=== DATA LISTING ===
########################################

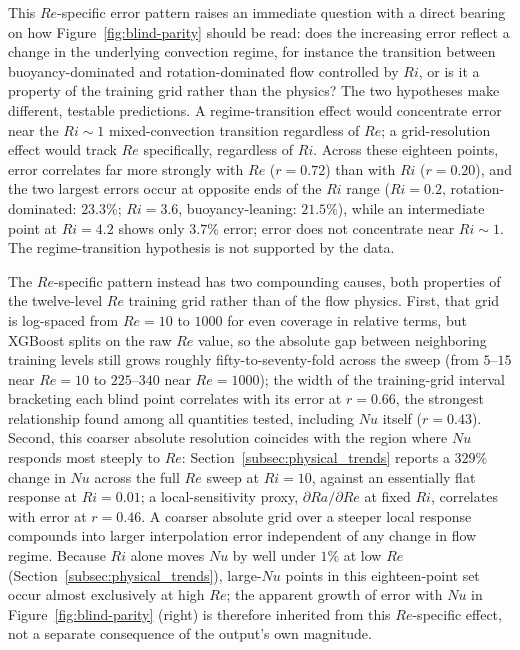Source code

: This $Re$-specific error pattern raises an immediate question with a direct bearing on how Figure~\ref{fig:blind-parity} should be read: does the increasing error reflect a change in the underlying convection regime, for instance the transition between buoyancy-dominated and rotation-dominated flow controlled by $Ri$, or is it a property of the training grid rather than the physics? The two hypotheses make different, testable predictions. A regime-transition effect would concentrate error near the $Ri\sim1$ mixed-convection transition regardless of $Re$; a grid-resolution effect would track $Re$ specifically, regardless of $Ri$. Across these eighteen points, error correlates far more strongly with $Re$ ($r=0.72$) than with $Ri$ ($r=0.20$), and the two largest errors occur at opposite ends of the $Ri$ range ($Ri=0.2$, rotation-dominated: $23.3\%$; $Ri=3.6$, buoyancy-leaning: $21.5\%$), while an intermediate point at $Ri=4.2$ shows only $3.7\%$ error; error does not concentrate near $Ri\sim1$. The regime-transition hypothesis is not supported by the data.

The $Re$-specific pattern instead has two compounding causes, both properties of the twelve-level $Re$ training grid rather than of the flow physics. First, that grid is log-spaced from $Re=10$ to $1000$ for even coverage in relative terms, but XGBoost splits on the raw $Re$ value, so the absolute gap between neighboring training levels still grows roughly fifty-to-seventy-fold across the sweep (from $5$--$15$ near $Re=10$ to $225$--$340$ near $Re=1000$); the width of the training-grid interval bracketing each blind point correlates with its error at $r=0.66$, the strongest relationship found among all quantities tested, including $Nu$ itself ($r=0.43$). Second, this coarser absolute resolution coincides with the region where $Nu$ responds most steeply to $Re$: Section~\ref{subsec:physical_trends} reports a $329\%$ change in $Nu$ across the full $Re$ sweep at $Ri=10$, against an essentially flat response at $Ri=0.01$; a local-sensitivity proxy, $\partial Ra/\partial Re$ at fixed $Ri$, correlates with error at $r=0.46$. A coarser absolute grid over a steeper local response compounds into larger interpolation error independent of any change in flow regime. Because $Ri$ alone moves $Nu$ by well under $1\%$ at low $Re$ (Section~\ref{subsec:physical_trends}), large-$Nu$ points in this eighteen-point set occur almost exclusively at high $Re$; the apparent growth of error with $Nu$ in Figure~\ref{fig:blind-parity} (right) is therefore inherited from this $Re$-specific effect, not a separate consequence of the output's own magnitude.

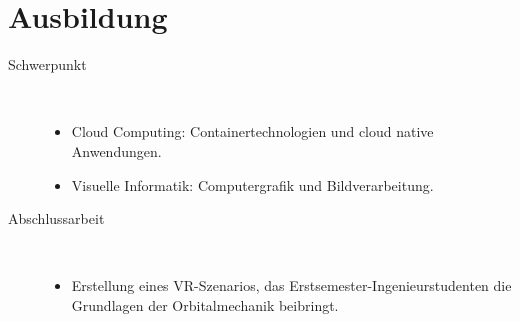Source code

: \section{Ausbildung}
\begin{description}
    \item[Schwerpunkt]~
    \begin{itemize}[labelindent=\parindent, leftmargin=*]
        \item Cloud Computing: Containertechnologien und cloud native Anwendungen.
        \item Visuelle Informatik: Computergrafik und Bildverarbeitung.
    \end{itemize}
    \item[Abschlussarbeit]~
    \begin{itemize}[labelindent=\parindent, leftmargin=*]
        \item Erstellung eines VR-Szenarios, das Erstsemester-Ingenieurstudenten die Grundlagen der Orbitalmechanik beibringt.
    \end{itemize}
\end{description}
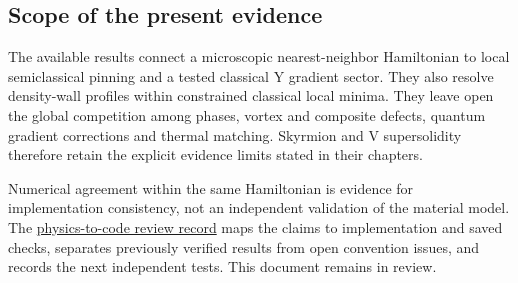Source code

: \subsection{Scope of the present
evidence}\label{scope-of-the-present-evidence}

The available results connect a microscopic nearest-neighbor Hamiltonian
to local semiclassical pinning and a tested classical Y gradient sector.
They also resolve density-wall profiles within constrained classical
local minima. They leave open the global competition among phases,
vortex and composite defects, quantum gradient corrections and thermal
matching. Skyrmion and V supersolidity therefore retain the explicit
evidence limits stated in their chapters.

Numerical agreement within the same Hamiltonian is evidence for
implementation consistency, not an independent validation of the
material model. The
\href{../../../GOVERNMENT/Working-Pad/issue-notes/open/260918-nbcp-physics-code-review.md}{physics-to-code
review record} maps the claims to implementation and saved checks,
separates previously verified results from open convention issues, and
records the next independent tests. This document remains in review.
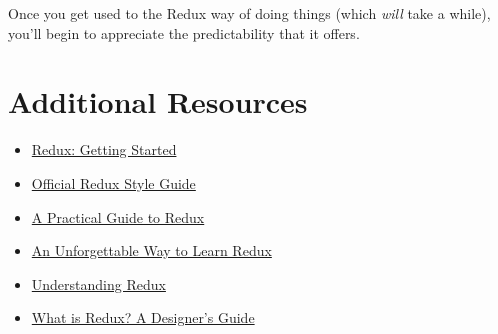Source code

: Once you get used to the Redux way of doing things (which \textit{will} take a while), you'll begin to appreciate the predictability that it offers.


\section{Additional Resources}

\begin{itemize}[leftmargin=*]
    \item \href{https://redux.js.org/introduction/getting-started}{Redux: Getting Started}
    \item \href{https://redux.js.org/style-guide/style-guide}{Official Redux Style Guide}
    \item \href{https://lorenstewart.me/2016/11/27/a-practical-guide-to-redux/}{A Practical Guide to Redux}
    \item \href{https://levelup.gitconnected.com/an-unforgettable-way-to-learn-redux-f36afd38c966}{An Unforgettable Way to Learn Redux}
    \item \href{https://medium.freecodecamp.org/understanding-redux-the-worlds-easiest-guide-to-beginning-redux-c695f45546f6}{Understanding Redux}
    \item \href{https://www.smashingmagazine.com/2018/07/redux-designers-guide/}{What is Redux? A Designer's Guide}
\end{itemize}
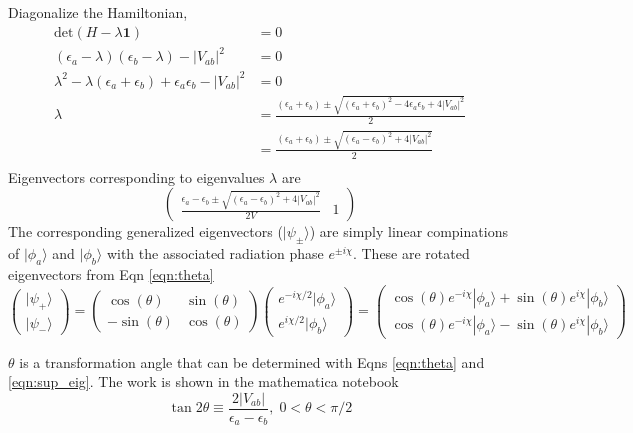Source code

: \documentclass{article}
\begin{document}
Diagonalize the Hamiltonian,
\begin{align}
  \text{det}(H-\lambda\mathbf{1}) &= 0 \\
  (\epsilon_a-\lambda)(\epsilon_b-\lambda) - |V_{ab}|^2 &= 0 \\
  \lambda^2 -\lambda(\epsilon_a+\epsilon_b) + \epsilon_a\epsilon_b
  - |V_{ab}|^2 &= 0 \\
  \lambda &= \frac{(\epsilon_a+\epsilon_b) \pm
    \sqrt{(\epsilon_a+\epsilon_b)^2 -4\epsilon_a\epsilon_b + 4|V_{ab}|^2}}{2}\\
  & = \frac{(\epsilon_a+\epsilon_b) \pm
    \sqrt{(\epsilon_a-\epsilon_b)^2 + 4|V_{ab}|^2}}{2} \nonumber \\
\end{align}
Eigenvectors corresponding to eigenvalues $\lambda$ are
\begin{equation}
  \begin{pmatrix}
    \frac{\epsilon_a-\epsilon_b\pm\sqrt{(\epsilon_a-\epsilon_b)^2+4|V_{ab}|^2}}{2V} & 1
  \end{pmatrix}
  \label{eqn:theta}
\end{equation}
The corresponding generalized eigenvectors ($|\psi_{\pm}\rangle$) are simply
linear compinations of $|\phi_a\rangle$ and $|\phi_b\rangle$
with the associated radiation phase $e^{\pm i\chi}$. These are rotated eigenvectors
from Eqn \eqref{eqn:theta}
\begin{equation}
  \begin{pmatrix}
    |\psi_+\rangle \\
    |\psi_-\rangle
  \end{pmatrix}
  =
  \begin{pmatrix}
    \cos(\theta) & \sin(\theta) \\
    -\sin(\theta)& \cos(\theta)
  \end{pmatrix}
  \begin{pmatrix}
    e^{-i\chi/2}|\phi_a\rangle \\
    e^{i\chi/2}|\phi_b\rangle
  \end{pmatrix}
  =\begin{pmatrix}
  \cos(\theta)e^{-i\chi}|\phi_a\rangle + \sin(\theta) e^{i\chi}|\phi_b\rangle \\
  \cos(\theta)e^{-i\chi}|\phi_a\rangle - \sin(\theta) e^{i\chi}|\phi_b\rangle
  \end{pmatrix}
  \label{eqn:sup_eig}
\end{equation}

$\theta$ is a transformation angle that can be determined with Eqns
\eqref{eqn:theta} and \eqref{eqn:sup_eig}. The work is shown in the mathematica
notebook
\begin{equation}
  \tan 2\theta \equiv \frac{2|V_{ab}|}{\epsilon_a-\epsilon_b},\; 0<\theta<\pi/2
  \label{eqn:angle_transform}
\end{equation}
\end{document}
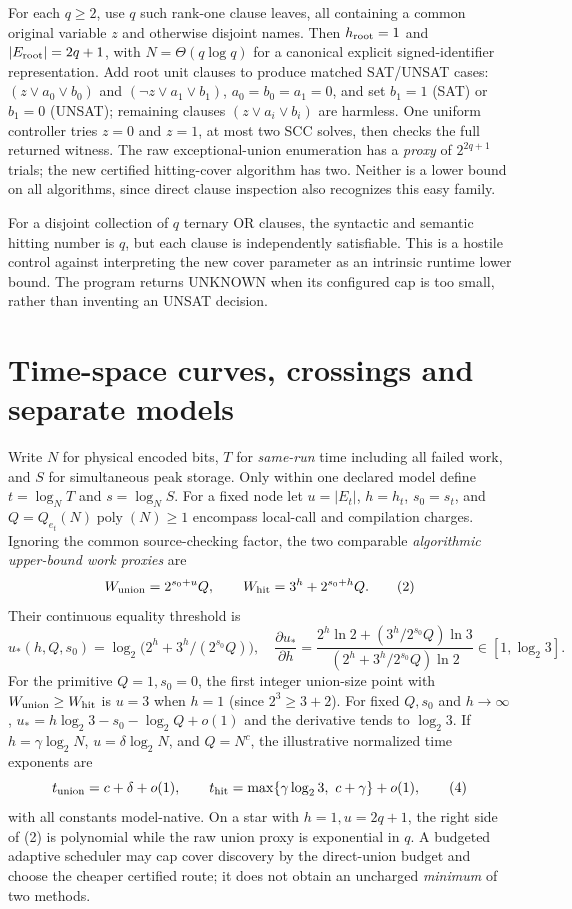 \documentclass[10pt]{article}
\newcommand{\poly}{\operatorname{poly}}
\begin{document}
For each $q\ge2$, use $q$ such rank-one clause leaves, all containing a common original variable $z$ and otherwise disjoint names. Then $h_{\rm root}=1$ and $|E_{\rm root}|=2q+1$, with $N=\Theta(q\log q)$ for a canonical explicit signed-identifier representation. Add root unit clauses to produce matched SAT/UNSAT cases: $(z\vee a_0\vee b_0)$ and $(\neg z\vee a_1\vee b_1)$, $a_0=b_0=a_1=0$, and set $b_1=1$ (SAT) or $b_1=0$ (UNSAT); remaining clauses $(z\vee a_i\vee b_i)$ are harmless. One uniform controller tries $z=0$ and $z=1$, at most two SCC solves, then checks the full returned witness. The raw exceptional-union enumeration has a \emph{proxy} of $2^{2q+1}$ trials; the new certified hitting-cover algorithm has two. Neither is a lower bound on all algorithms, since direct clause inspection also recognizes this easy family.

For a disjoint collection of $q$ ternary OR clauses, the syntactic and semantic hitting number is $q$, but each clause is independently satisfiable. This is a hostile control against interpreting the new cover parameter as an intrinsic runtime lower bound. The program returns UNKNOWN when its configured cap is too small, rather than inventing an UNSAT decision.

\section{Time-space curves, crossings and separate models}
Write $N$ for physical encoded bits, $T$ for \emph{same-run} time including all failed work, and $S$ for simultaneous peak storage. Only within one declared model define $t=\log_N T$ and $s=\log_N S$. For a fixed node let $u=|E_t|$, $h=h_t$, $s_0=s_t$, and $Q=Q_{e_t}(N)\poly(N)\ge1$ encompass local-call and compilation charges. Ignoring the common source-checking factor, the two comparable \emph{algorithmic upper-bound work proxies} are
\[
W_{\rm union}=2^{s_0+u}Q,\qquad
W_{\rm hit}=3^h+2^{s_0+h}Q.
\tag{2}
\]
Their continuous equality threshold is
\[
 u_*(h,Q,s_0)=\log_2\big(2^h+3^h/(2^{s_0}Q)\big),
\quad
\frac{\partial u_*}{\partial h}
=\frac{2^h\ln2+(3^h/2^{s_0}Q)\ln3}
{(2^h+3^h/2^{s_0}Q)\ln2}\in[1,\log_2 3].
\tag{3}
\]
For the primitive $Q=1,s_0=0$, the first integer union-size point with $W_{\rm union}\ge W_{\rm hit}$ is $u=3$ when $h=1$ (since $2^3\ge3+2$). For fixed $Q,s_0$ and $h\to\infty$, $u_* =h\log_2 3-s_0-\log_2Q+o(1)$ and the derivative tends to $\log_2 3$. If $h=\gamma\log_2N$, $u=\delta\log_2N$, and $Q=N^c$, the illustrative normalized time exponents are
\[
 t_{\rm union}=c+\delta+o(1),\qquad
 t_{\rm hit}=\max\{\gamma\log_2 3,\ c+\gamma\}+o(1),
\tag{4}
\]
with all constants model-native. On a star with $h=1,u=2q+1$, the right side of (2) is polynomial while the raw union proxy is exponential in $q$. A budgeted adaptive scheduler may cap cover discovery by the direct-union budget and choose the cheaper certified route; it does not obtain an uncharged \emph{minimum} of two methods.
\end{document}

########################################

=== HOW TO COMPLETE THIS TASK ===
Copy every line of the data above in which the string "classical" appears.

=== THE ANSWER ===
to local semiclassical pinning and a tested classical Y gradient sector.
They also resolve density-wall profiles within constrained classical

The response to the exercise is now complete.